O filme muito bom de Galperín retrata os acontecimentos que levaram Bill Evans ao palco do Teatro Municipal de San Nicolás, com um elenco de atores argentinos falando inglês, o que dá ao filme um estranhamento talvez semelhante ao sentido por Evans, a produtora Helen Keane, o baterista Joe LaBarbera e o contrabaixista Marc Johnsonao chegar a um lugar onde o jazz era um portal apreciado por minorias de minorias.
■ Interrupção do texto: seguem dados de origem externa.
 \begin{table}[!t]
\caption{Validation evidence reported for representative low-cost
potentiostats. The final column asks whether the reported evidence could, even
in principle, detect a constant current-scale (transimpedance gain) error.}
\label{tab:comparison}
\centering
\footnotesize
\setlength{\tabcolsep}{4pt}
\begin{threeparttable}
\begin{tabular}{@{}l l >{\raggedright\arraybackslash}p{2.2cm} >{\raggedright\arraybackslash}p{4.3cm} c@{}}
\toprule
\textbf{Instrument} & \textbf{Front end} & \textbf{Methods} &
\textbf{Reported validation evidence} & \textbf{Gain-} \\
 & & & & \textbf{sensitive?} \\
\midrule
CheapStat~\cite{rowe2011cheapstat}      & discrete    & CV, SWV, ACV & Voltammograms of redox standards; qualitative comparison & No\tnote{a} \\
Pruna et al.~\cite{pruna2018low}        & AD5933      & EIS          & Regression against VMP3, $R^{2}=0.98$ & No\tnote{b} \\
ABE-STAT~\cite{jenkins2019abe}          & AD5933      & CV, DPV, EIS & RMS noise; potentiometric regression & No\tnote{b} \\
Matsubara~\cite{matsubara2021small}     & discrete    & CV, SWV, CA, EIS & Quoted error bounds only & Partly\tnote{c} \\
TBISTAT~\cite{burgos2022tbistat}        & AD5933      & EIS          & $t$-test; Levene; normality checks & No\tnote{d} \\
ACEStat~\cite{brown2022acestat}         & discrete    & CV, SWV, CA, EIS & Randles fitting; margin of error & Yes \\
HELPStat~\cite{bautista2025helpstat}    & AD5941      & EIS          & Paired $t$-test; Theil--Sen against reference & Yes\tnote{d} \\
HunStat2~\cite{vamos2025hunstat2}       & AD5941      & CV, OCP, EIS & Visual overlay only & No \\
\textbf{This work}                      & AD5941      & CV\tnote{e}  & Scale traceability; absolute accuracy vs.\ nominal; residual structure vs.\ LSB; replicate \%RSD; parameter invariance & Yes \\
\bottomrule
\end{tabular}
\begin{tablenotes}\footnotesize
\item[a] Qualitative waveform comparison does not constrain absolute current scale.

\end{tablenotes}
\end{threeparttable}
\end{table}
Sem perder o humor – principalmente com a composição do personagem do organizador do show, que se torna presença pesada, insistente em modular um espanglês mais confuso do que propício e prepotente sobre amizades imaginárias de famosos – o filme mostra um Bill Evans (Diego Gentili) passando pelo mistério da existência, em que São Nicolau é mais um azulejo. Enquanto Keane (Marina Bellati) fica exasperado, a calma – acompanhada de um estojo caprichado com seringa, agulha e isqueiro – o envolve.
Com uma economia bem distribuída de recursos narrativos, o diretor consegue trazer os fantasmas do irmão do pianista (Walter Jacob) e de sua esposa (Julia Martínez Rubio) para os dias atuais de sua história , e da mesma forma apresenta o verdadeiro fantasma existente da repressão da ditadura na atmosfera do filme. Um jovem de San Nicolás, provavelmente o único fã de Evans na região, o guia pelas ruas vazias para terminar a noite na casa da avó, entre empanadas, Chivas e lutas de boxe. O momento mais intenso e belo do filme é alcançado com o inesperado encontro no camarim entre o pianista e as princesas da primavera, que conseguem estabelecer um breve momento mágico de felicidade.
Menos de um ano depois, Bill Evans sofria de dores estomacais insuportáveis e, em 8 de setembro de 1980, foi transferido para o hospital Mount Sinai, em Nova York. Foi detectada uma úlcera perfurada que causou sangramento interno, que se somou à cirrose hepática como resultado do abuso de drogas e álcool. Transfusões de sangue foram dadas, mas a situação não melhorou. Ele morreu em 15 de setembro. Ele fez cinquenta e um álbuns e ganhou seis prêmios Emmy. Ele tinha sido um gênio do jazz. Ele também havia jogado em San Nicolás, província de Buenos Aires, Argentina.